“Una vez estaba haciendo compras en el mercado, con los bolsones llenos de verduras y frutas; esperando un móvil para volver a casa, cuando de pronto ví a un hombre a mi lado desplomarse. Sí, simplemente se desvaneció. Abandoné mis cosas y corrí a ayudar, por instinto, de manera casi inmediata, es algo que ya ni siquiera se piensa, solo se actúa”, confiesa Ana Rea, una enfermera que con 32 años de experiencia, que hace unos días se jubiló como trabajadora, pero no como servidora.
De inmediato cambia la voz, cuando recuerda sus primeros días como auxiliar de enfermería, reemplazando a una y otra colega, mientras estudiaba en la universidad en la década de los 90. “Fueron años duros, sacrificados, de muchos desvelos, de un presupuesto por de más de ajustado, de muchas caminatas, de alguno que otro día sin comer; pero que valieron totalmente la pena”, afirmó Ana.

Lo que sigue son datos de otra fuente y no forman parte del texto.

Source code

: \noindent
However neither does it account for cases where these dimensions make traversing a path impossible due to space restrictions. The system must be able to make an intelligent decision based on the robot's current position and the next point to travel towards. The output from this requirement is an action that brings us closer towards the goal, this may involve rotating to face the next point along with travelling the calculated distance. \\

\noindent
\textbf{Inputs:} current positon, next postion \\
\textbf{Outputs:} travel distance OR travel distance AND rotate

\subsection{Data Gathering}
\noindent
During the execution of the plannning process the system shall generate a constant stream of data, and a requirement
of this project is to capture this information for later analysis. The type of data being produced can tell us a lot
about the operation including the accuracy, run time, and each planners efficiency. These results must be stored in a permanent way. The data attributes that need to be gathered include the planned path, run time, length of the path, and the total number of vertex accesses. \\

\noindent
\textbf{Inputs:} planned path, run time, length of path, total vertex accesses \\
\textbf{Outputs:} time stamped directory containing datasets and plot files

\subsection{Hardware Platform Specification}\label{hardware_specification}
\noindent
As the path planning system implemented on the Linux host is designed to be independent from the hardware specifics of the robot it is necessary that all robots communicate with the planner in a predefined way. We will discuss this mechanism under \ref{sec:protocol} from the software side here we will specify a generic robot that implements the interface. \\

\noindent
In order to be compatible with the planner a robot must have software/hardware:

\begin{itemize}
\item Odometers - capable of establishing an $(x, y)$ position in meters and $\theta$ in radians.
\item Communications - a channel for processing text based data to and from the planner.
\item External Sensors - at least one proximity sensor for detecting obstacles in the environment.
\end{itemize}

Aunque estudió en una universidad privada, ella comenta que fue con recursos propios, como varias de sus compañeras de su clase, con las que se turnaban para llevar almuerzos y cenas, para compartir el escaso tiempo que les quedaba entre el trabajo y los estudios.

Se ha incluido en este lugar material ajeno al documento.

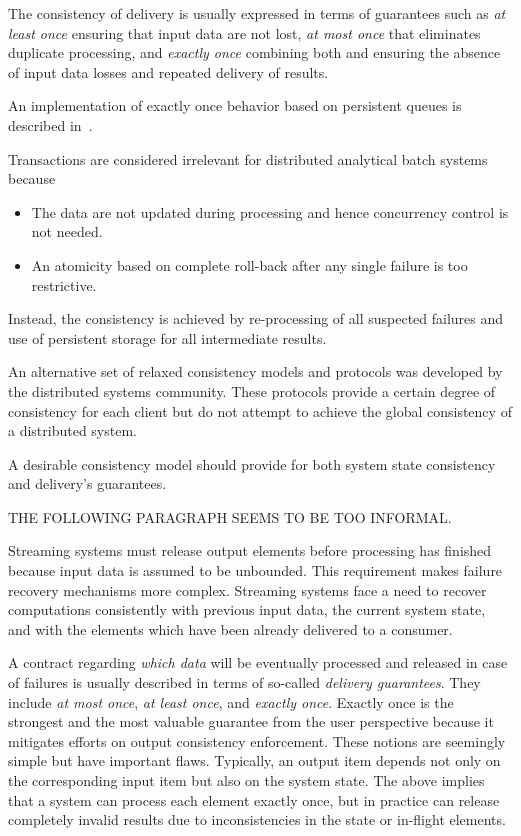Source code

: The consistency of delivery is usually expressed in terms of guarantees such as  {\em at least once}  ensuring that input data are not lost, {\em at most once}  that eliminates duplicate processing, and {\em exactly once} combining both and ensuring the absence of input data losses and repeated delivery of results.   

An implementation of exactly once behavior based on persistent queues is described in~\cite{DBLP:books/mk/WeikumV2002}.  

Transactions are considered irrelevant for distributed analytical batch systems  because 

\begin {itemize}
\item The data are not updated during processing and hence concurrency control is not needed.
\item An atomicity based on complete roll-back after any single failure is too restrictive. 
\end {itemize}

Instead, the consistency is achieved by re-processing of all suspected failures and use of persistent storage for all intermediate results.

An alternative set of relaxed consistency models and protocols was developed by the distributed systems community. These protocols provide a certain degree of consistency for each client but do not attempt to achieve the global consistency of a distributed system.

A desirable consistency model should provide for both system state consistency and delivery's guarantees. 

THE FOLLOWING PARAGRAPH SEEMS TO BE TOO INFORMAL.      

Streaming systems must release output elements before processing has finished because input data is assumed to be unbounded. This requirement makes failure recovery mechanisms more complex. Streaming systems face a need to recover computations consistently with previous input data, the current system state, and with the elements which have been already delivered to a consumer. 

A contract regarding {\em which data} will be eventually processed and released in case of failures is usually described in terms of so-called {\em delivery guarantees}. They include {\em at most once}, {\em at least once}, and {\em exactly once}. Exactly once is the strongest and the most valuable guarantee from the user perspective because it mitigates efforts on output consistency enforcement. 
These notions are seemingly simple but have important flaws. Typically, an output item depends not only on the corresponding input item but also on the system state. 
The above implies that a system can process each element exactly once, but in practice can release completely invalid results due to inconsistencies in the state or in-flight elements.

“Hacíamos de todo, para sobrevivir nosotras, pero también para ayudar a los pacientes. Las enfermeras, a diferencia del personal de salud, no solo vemos las historias clínicas, también vemos familiares, vemos realidades de los hogares, algunas carencias, que aunque no deberíamos, terminamos ayudando entre todas (las enfermeras)”, apuntó.
Entre las historias más tristes que recuerda de sus 32 años de trabajo en la Caja Petrolera de Salud no mencionó una en específico; en su lugar remarcó que las más conmovedoras han sido las de ver perder la vida a pacientes, muchos de ellos desconocidos, otros familiares, algunos amigos y por supuesto, alguno que otro colega.
“Yo trabajé en quirófano todos estos años y ver la vida de una persona expuesta sobre una cama, en una sala fría, es una responsabilidad muy alta. Primero, porque sabemos que detrás de la puerta de esa sala hay una familia; y segundo, porque justamente esos seres queridos tienen puesta todas sus esperanzas en nosotros (el personal médico)”, resaltó.
A diferencia de otras profesiones y otros trabajos, la enfermera destaca el compromiso y la responsabilidad con la que trabajan tanto ella, como sus colegas, desde el médico cirujano, la instrumentadora quirúrgica, entre otros que intervienen en una cirugía.
Sin embargo, Ana subrayó que su trabajo como enfermera no concluía cuando el paciente sale de quirófano.
“Cuando eres enfermera, parte del personal de salud, la gente te ve como alguien confiable; alguien al que puedes acudir en caso de alguna dolencia física, aunque no seas médico, eres una referencia. Y así mismo, tú te sientes con el compromiso de responder a esa confianza, en las medidas de tus posibilidades”, manifestó.
Agregó que esta ayuda a veces solo se expresa en algún consejo, alguna sugerencia de dieta, alguna referencia de un especialista o un centro de salud, “pero que vale porque viene de alguien que conoce el área”.
Para Ana ser enfermera fue la mejor decisión que tomó en su vida y sin lugar a dudas, no fue casualidad, su vocación la ha hecho merecedora de respeto y prestigio como profesional. A su despedida como trabajadora generó más de una emoción, tanto entre sus colegas como entre los mismos pacientes.